I need to do MAJOR CHANGES and fast. My life needs a complete overhaul. I either do this or I die. It really has come down to that.
I can't imagine it's that bad, but if that's the way you think, I'm all for it. Sometimes we have to just stop and say, "enough is enough," and start walking against the wind. The way you're determined to get through it means you will (mostly) flourish in the face of adversity, for which I have nothing but admiration.

While you won't necessarily "die" if you don't overhaul, I guess you mean in a philosophical sense. I guess that's just as bad.

With this SA business, it will probably take a decade for me to be recovered. Ah, that is a long time, so I won't think about it in terms of years; I will take it day by day like I did with my OCD.
Yes, if you think in terms of years, one decade is a very long time. You are certainly right - one day at a time and you will certainly beat it. If you think too far ahead you will get disillusioned and, ultimately, unmotivated. You'll be getting better and you won't even realise it. :)

Thanks, Mikey! You know I am here for you too :) Thank you so much for your support!
You're welcome and anytime, my friend! I will take you up on your offer when necessary.
 

Silatuyok

Well-known member
I meant to respond to this post a long time ago---I am really excited for you and really proud of you for making this huge leap in your life. If I have just one piece of advice to give, it is to allow yourself time to adjust. When I moved in with my boyfriend, I was very afraid, and it took me a few months after moving in just to get a grip and realize that we were doing alright with it. When I got a new job this summer, it took me several months to adjust, and I only just now feel like I'm really starting to fit in there. For everything you do, there will be an adjustment period, and there will be times when you feel like it is impossible. Just keep at it, and things will more than likely work themselves out. It is OKAY to be nervous and to doubt yourself, and to feel helpless and lost when you get there. Just don't give up hope, and most importantly, believe in your ability to adapt to your new life. It will definitely take some practice.
Best of luck to you!!
 

Kiwong

Well-known member
Good luck with those steps ,they are pretty big steps in the world of an SA sufferer. The small steps can add up to huge strides.
 

Moa

Well-known member
Don't listen to the nay sayers, you're going to be just fine. Just keep your intentions in focus, and remember it's ok to have some doubts. If you didn't have any doubts, that would mean you have no critical thinking skills, and that would be disastrous!

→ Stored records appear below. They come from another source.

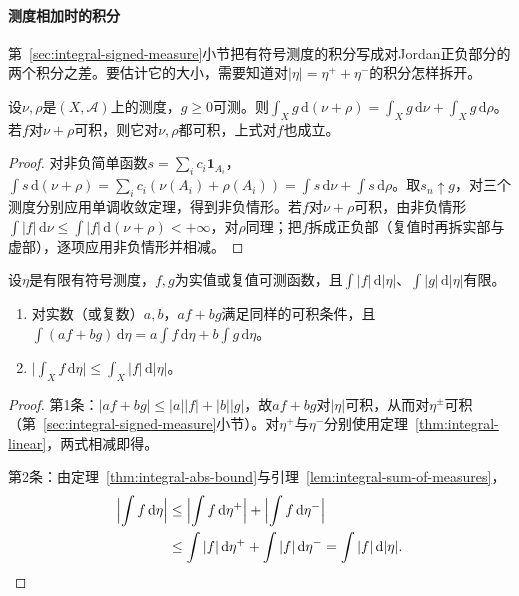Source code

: \paragraph{测度相加时的积分}
第~\ref{sec:integral-signed-measure}小节把有符号测度的积分写成对Jordan正负部分的两个积分之差。要估计它的大小，需要知道对$|\eta|=\eta^++\eta^-$的积分怎样拆开。

\begin{lemma}[测度之和的积分]
\label{lem:integral-sum-of-measures}
设$\nu,\rho$是$(X,\mathcal A)$上的测度，$g\ge0$可测。则$\int_Xg\,\mathrm d(\nu+\rho)=\int_Xg\,\mathrm d\nu+\int_Xg\,\mathrm d\rho$。若$f$对$\nu+\rho$可积，则它对$\nu,\rho$都可积，上式对$f$也成立。
\end{lemma}

\begin{proof}
对非负简单函数$s=\sum_ic_i\mathbf 1_{A_i}$，$\int s\,\mathrm d(\nu+\rho)=\sum_ic_i(\nu(A_i)+\rho(A_i))=\int s\,\mathrm d\nu+\int s\,\mathrm d\rho$。取$s_n\uparrow g$，对三个测度分别应用单调收敛定理，得到非负情形。若$f$对$\nu+\rho$可积，由非负情形$\int|f|\,\mathrm d\nu\le\int|f|\,\mathrm d(\nu+\rho)<+\infty$，对$\rho$同理；把$f$拆成正负部（复值时再拆实部与虚部），逐项应用非负情形并相减。
\end{proof}

\begin{theorem}[有符号测度积分的运算规则]
\label{thm:integral-signed-measure-rules}
设$\eta$是有限有符号测度，$f,g$为实值或复值可测函数，且$\int|f|\,\mathrm d|\eta|$、$\int|g|\,\mathrm d|\eta|$有限。
\begin{enumerate}
 \item 对实数（或复数）$a,b$，$af+bg$满足同样的可积条件，且$\int(af+bg)\,\mathrm d\eta=a\int f\,\mathrm d\eta+b\int g\,\mathrm d\eta$。
 \item $\bigl|\int_Xf\,\mathrm d\eta\bigr|\le\int_X|f|\,\mathrm d|\eta|$。
\end{enumerate}
\end{theorem}

\begin{proof}
第1条：$|af+bg|\le|a||f|+|b||g|$，故$af+bg$对$|\eta|$可积，从而对$\eta^\pm$可积（第~\ref{sec:integral-signed-measure}小节）。对$\eta^+$与$\eta^-$分别使用定理~\ref{thm:integral-linear}，两式相减即得。

第2条：由定理~\ref{thm:integral-abs-bound}与引理~\ref{lem:integral-sum-of-measures}，
\[
 \begin{aligned}
  \Bigl|\int f\,\mathrm d\eta\Bigr|
  &\le\Bigl|\int f\,\mathrm d\eta^+\Bigr|+\Bigl|\int f\,\mathrm d\eta^-\Bigr|\\
  &\le\int|f|\,\mathrm d\eta^++\int|f|\,\mathrm d\eta^-=\int|f|\,\mathrm d|\eta|.
 \end{aligned}
\]
\end{proof}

I'm excited for you that you're making all these changes. I'll send some good energy your way. :)
 
Ahh! How did I miss this thread!? I guess I should visit here more often. Of course I already knew about this and fully support you though! Talk to you soon!
 

1BlackSheep

Well-known member
I love your positive spirit, Rose! I enjoy reading your posts and am kinda sad that you won't be on here as much anymore, but I understand why you need to spend less time online. I need to do the same! Good luck with the move - sounds like a step in the right direction!
 

MikeyC

Well-known member
Thank you all for your words of encouragement. They mean a lot to me...especially today. I have been here for a couple days. It is going well, but I sort of feel like I am in a fog or a dream or both. Like it doesn't feel real? I am also unsure as to how to proceed next. Yeah, it doesn't feel real. Like I don't feel real. It is hard to explain.
Marie is right: sometimes it's hard. Just keep doing what you're doing and everything will sort itself out. You're making amazing progress right now and I wish you nothing but the best in your adventures.

If you need any more encouragement, you know how to reach me! :)
 

Acegame

Well-known member
I really enjoyed reading this and i think you made the best possible decision. You do what i always say to my self i should do, but don't. I think that only this decision itself will give you allot of confidence. You chose for something because thats what you want. I'll be keeping an eye on this thread because i'm curious to see how this will unfold. I really hope it's gonna make a difference for you. Good luck!